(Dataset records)
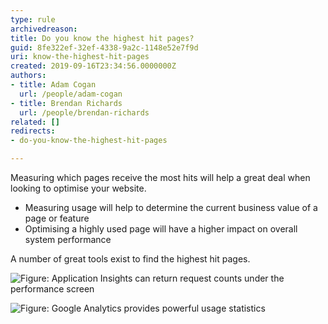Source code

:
 ```yaml
---
type: rule
archivedreason: 
title: Do you know the highest hit pages?
guid: 8fe322ef-32ef-4338-9a2c-1148e52e7f9d
uri: know-the-highest-hit-pages
created: 2019-09-16T23:34:56.0000000Z
authors:
- title: Adam Cogan
  url: /people/adam-cogan
- title: Brendan Richards
  url: /people/brendan-richards
related: []
redirects:
- do-you-know-the-highest-hit-pages

---
```


Measuring which pages receive the most hits will help a great deal when looking to optimise your website.

* Measuring usage will help to determine the current business value of a page or feature
* Optimising a highly used page will have a higher impact on overall system performance

A number of great tools exist to find the highest hit pages.

<!--endintro-->

![Figure: Application Insights can return request counts under the performance screen](App-Insights-return-request.png)  

![Figure: Google Analytics provides powerful usage statistics](GoogleAnalytics-Stats.png)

● Action item:
Your response should consist solely of the lines from the one containing "<!--endintro-->" to the end of the entries, both ends included, exactly as they appear.

● Answer to this exercise:
<!--endintro-->

![Figure: Application Insights can return request counts under the performance screen](App-Insights-return-request.png)  

![Figure: Google Analytics provides powerful usage statistics](GoogleAnalytics-Stats.png)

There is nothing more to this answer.